Prerequisites

Directory Services on FlashArray

Audience
Public
Product
FlashArray > FlashArray Directory Services
FlashArray
FlashArray > Purity//FA
Source Type
Documentation

Requirements

  • The FlashArray must be of a Purity version that supports Directory Services (3.2.0+).
  • The FlashArray must be able to see the Windows domain controller(s).

Constraints

  • "Security Groups" must be used with your Directory Services configuration. Note: "There are two types of groups in Active Directory: distribution groups and security groups. You can use distribution groups to create e-mail distribution lists and security groups to assign permissions to shared resources. (For more information, see this TechNet article on Group Types).
  • Groups must have a common name (CN). Don't use an OU as a group. OUs don't set memberOf attributes, which are used to restrict FlashArray access.
  • Making someone's group their "Primary Group" in AD will also remove the memberOf attribute. Therefore the feature will not work if the configured group in Directory Services is a user's Primary Group. (This is not default and can usually be ignored).
  • All designated Pure Groups must exist within the same OU.
  • sAMAccountNames must not be a local linux user of the Pure FlashArray.

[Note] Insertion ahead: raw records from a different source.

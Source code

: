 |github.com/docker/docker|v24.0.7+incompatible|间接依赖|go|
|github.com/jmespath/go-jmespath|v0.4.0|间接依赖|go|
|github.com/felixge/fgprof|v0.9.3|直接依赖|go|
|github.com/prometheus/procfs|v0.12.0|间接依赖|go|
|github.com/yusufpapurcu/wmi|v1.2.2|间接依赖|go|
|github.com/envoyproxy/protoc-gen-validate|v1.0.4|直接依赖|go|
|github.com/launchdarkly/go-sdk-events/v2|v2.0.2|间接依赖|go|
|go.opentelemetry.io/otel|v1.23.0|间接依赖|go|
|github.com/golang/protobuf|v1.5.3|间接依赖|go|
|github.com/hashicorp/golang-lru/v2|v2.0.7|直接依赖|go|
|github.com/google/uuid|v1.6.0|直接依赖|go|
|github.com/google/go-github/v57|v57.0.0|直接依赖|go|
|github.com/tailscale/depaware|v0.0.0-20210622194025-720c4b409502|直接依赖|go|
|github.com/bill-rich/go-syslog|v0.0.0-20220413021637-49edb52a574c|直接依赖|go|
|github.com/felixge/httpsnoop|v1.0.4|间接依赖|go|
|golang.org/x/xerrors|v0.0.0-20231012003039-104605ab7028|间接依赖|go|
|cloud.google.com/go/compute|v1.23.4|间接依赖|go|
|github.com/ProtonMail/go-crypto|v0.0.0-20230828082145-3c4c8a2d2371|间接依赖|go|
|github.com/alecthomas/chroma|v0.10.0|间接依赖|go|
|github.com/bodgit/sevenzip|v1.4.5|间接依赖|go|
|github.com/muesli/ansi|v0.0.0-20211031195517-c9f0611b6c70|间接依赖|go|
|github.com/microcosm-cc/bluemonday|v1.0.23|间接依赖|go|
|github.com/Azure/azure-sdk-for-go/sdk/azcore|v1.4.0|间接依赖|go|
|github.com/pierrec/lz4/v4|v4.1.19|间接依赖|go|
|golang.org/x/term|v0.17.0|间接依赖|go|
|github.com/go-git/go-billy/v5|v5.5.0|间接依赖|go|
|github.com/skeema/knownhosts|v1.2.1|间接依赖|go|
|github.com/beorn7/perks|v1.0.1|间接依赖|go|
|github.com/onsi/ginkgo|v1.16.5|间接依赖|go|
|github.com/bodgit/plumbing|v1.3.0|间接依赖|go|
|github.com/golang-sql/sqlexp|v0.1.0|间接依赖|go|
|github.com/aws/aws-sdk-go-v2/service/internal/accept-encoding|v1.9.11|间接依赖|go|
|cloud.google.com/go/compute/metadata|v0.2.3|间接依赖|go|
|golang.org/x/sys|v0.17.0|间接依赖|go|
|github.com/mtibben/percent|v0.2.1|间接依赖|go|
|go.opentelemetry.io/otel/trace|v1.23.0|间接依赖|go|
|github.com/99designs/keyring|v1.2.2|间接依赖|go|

These include:

    ['root', 'daemon', 'bin', 'sys', 'sync', 'games', 'man', 'lp', 'mail', 'news', 'uucp', 'proxy', 'www-data', 'backup', 'list', 'irc', 'gnats', 'nobody', 'libuuid', 'syslog', 'mysql', 'messagebus', 'avahi', 'postfix', 'sshd', 'snmp', 'ntp', 'os76', 'pureuser', pureeng, pureadmin]

  • All Windows Domain Controller "URIs" (addresses) that you specify in the config must be in the same domain, and be either parent or child domain, not both. Purity currently supports only a single domain, though up to 30 domain controllers can be defined.
  • All Domain Controller URIs must either be ldaps or ldap, no mixing is supported.
  • Bind User account and all intended AD login users must all be under the same exact domain as the domain specified for the BaseDN and URI (see below).
  • The Bind User must not have “Read Member Of” denied.
  • User must NOT be a member of the standard "Protected Users Security Group" (see https://docs.microsoft.com/en-us/win...security-group).